Reference: Portfolio.sol#L295-L298

However, in each of the 5 portfolio contracts in scope, it is ensured in the constructor that the asset is the same as the registry’s baseToken, since both of which are immutable, the check is unnecessary.

if (address(baseToken) != asset) revert AssetMismatch();

Reference: AaveUSDCPortfolio.sol#L56

Remediations to Consider

In each of the portfolio contracts in scope, override the _checkCap() function, removing the unnecessary check, reducing gas costs.

Response by Endaoment

Check was recommended in last audit, so we’ll leave it in place

G-3

Use baseToken value in _checkCap()

Topic
Gas Optimization
Status
Gas Savings
Low

In Portfolio.sol, the _checkCap() function queries the registry for the baseToken and checks to see if the portfolios asset is the same.

function _checkCap() internal virtual {
    if (asset != address(registry.baseToken())) revert BadCheckCapImplementation();
    if (totalAssets() > cap) revert ExceedsCap();
}

Reference: Portfolio.sol#L295-L298

However, the baseToken value in the registry is immutable, so it cannot change, and in Portfolio.sol’s constructor it sets the value of baseToken by querying it from the registry, so the value of baseToken will be the same as the value queried from the registry, but costs less gas to use as it isn’t an external call.

Remediations to Consider

Use baseToken instead of registry.baseToken() in _checkCap() to prevent an external call, and reduce gas cost.

Disclaimer

Macro makes no warranties, either express, implied, statutory, or otherwise, with respect to the services or deliverables provided in this report, and Macro specifically disclaims all implied warranties of merchantability, fitness for a particular purpose, noninfringement and those arising from a course of dealing, usage or trade with respect thereto, and all such warranties are hereby excluded to the fullest extent permitted by law.

Macro will not be liable for any lost profits, business, contracts, revenue, goodwill, production, anticipated savings, loss of data, or costs of procurement of substitute goods or services or for any claim or demand by any other party.
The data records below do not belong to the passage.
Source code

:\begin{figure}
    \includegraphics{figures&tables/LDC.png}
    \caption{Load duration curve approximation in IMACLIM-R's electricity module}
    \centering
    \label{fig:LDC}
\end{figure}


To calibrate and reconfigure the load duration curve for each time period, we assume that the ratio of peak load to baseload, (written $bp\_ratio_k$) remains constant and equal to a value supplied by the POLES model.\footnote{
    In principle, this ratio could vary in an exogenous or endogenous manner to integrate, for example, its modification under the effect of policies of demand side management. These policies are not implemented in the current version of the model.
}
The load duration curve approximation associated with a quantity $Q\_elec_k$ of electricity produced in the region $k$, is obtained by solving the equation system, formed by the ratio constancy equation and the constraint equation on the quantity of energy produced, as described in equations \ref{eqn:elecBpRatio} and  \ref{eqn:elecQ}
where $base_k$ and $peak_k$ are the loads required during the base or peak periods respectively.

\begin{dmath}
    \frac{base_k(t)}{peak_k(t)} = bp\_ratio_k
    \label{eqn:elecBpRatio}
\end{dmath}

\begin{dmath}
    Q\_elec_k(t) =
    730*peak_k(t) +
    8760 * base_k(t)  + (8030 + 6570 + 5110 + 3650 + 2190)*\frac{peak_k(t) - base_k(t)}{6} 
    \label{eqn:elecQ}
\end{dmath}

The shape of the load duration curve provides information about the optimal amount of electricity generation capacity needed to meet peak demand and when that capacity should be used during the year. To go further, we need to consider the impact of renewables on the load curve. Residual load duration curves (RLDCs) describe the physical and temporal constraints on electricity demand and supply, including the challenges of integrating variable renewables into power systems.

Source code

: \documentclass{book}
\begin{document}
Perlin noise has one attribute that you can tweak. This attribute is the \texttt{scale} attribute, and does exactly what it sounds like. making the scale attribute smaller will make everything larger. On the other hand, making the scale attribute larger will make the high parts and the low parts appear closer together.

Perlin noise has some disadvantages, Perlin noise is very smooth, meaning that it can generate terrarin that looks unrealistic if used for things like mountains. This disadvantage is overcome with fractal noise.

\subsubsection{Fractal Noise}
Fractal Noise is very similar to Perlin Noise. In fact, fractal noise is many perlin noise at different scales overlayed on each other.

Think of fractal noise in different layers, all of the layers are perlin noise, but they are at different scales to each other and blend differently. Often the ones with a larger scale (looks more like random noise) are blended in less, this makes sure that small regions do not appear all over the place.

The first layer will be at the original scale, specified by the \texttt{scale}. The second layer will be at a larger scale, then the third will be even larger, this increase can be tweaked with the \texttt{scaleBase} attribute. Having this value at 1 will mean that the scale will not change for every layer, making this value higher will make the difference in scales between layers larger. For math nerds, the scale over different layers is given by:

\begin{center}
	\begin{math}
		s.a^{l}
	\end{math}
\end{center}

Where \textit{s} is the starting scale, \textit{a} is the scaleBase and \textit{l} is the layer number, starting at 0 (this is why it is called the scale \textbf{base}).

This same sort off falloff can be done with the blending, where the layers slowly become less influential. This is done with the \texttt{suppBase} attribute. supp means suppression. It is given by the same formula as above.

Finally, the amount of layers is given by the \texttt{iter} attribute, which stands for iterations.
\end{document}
In no event will Macro be liable for consequential, incidental, special, indirect, or exemplary damages arising out of this agreement or any work statement, however caused and (to the fullest extent permitted by law) under any theory of liability (including negligence), even if Macro has been advised of the possibility of such damages.

The scope of this report and review is limited to a review of only the code presented by the Endaoment team and only the source code Macro notes as being within the scope of Macro’s review within this report. This report does not include an audit of the deployment scripts used to deploy the Solidity contracts in the repository corresponding to this audit. Specifically, for the avoidance of doubt, this report does not constitute investment advice, is not intended to be relied upon as investment advice, is not an endorsement of this project or team, and it is not a guarantee as to the absolute security of the project. In this report you may through hypertext or other computer links, gain access to websites operated by persons other than Macro. Such hyperlinks are provided for your reference and convenience only, and are the exclusive responsibility of such websites’ owners. You agree that Macro is not responsible for the content or operation of such websites, and that Macro shall have no liability to your or any other person or entity for the use of third party websites. Macro assumes no responsibility for the use of third party software and shall have no liability whatsoever to any person or entity for the accuracy or completeness of any outcome generated by such software.